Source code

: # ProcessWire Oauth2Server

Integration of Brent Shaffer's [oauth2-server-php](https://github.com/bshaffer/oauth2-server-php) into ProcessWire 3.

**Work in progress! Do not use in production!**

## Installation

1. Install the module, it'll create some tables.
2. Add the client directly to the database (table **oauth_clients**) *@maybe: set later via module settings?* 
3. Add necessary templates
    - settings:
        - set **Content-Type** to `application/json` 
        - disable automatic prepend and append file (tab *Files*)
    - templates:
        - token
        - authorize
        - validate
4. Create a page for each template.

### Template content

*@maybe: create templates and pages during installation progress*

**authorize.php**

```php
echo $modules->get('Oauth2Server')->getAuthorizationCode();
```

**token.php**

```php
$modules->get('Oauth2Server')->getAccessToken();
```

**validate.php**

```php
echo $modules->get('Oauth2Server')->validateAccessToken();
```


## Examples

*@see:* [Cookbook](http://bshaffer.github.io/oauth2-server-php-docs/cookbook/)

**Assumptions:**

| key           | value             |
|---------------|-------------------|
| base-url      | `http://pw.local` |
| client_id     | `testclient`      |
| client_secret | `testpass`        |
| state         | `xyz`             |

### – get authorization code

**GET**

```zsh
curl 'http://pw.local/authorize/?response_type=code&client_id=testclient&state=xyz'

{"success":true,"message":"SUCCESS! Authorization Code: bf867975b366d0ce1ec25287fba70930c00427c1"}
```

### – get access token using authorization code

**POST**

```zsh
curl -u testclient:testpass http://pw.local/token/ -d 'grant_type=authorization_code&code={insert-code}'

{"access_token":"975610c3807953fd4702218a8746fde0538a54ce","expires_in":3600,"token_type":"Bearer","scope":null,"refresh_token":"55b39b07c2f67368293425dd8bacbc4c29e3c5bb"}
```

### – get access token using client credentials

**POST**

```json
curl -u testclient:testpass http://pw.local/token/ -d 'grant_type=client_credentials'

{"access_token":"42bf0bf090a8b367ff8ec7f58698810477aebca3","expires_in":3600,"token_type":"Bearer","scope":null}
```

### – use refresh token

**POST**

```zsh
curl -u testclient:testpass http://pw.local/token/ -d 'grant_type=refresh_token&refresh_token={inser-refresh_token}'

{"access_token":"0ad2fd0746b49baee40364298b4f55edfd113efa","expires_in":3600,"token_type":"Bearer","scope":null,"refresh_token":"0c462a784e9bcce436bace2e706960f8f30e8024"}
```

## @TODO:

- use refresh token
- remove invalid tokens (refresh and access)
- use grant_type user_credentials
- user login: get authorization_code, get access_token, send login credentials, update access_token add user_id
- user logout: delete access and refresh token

YOUR INSTRUCTIONS — Among the lines of the listing, count those containing the word "maybe". Answer with the count alone.

RESPONSE TO THIS EXERCISE — 2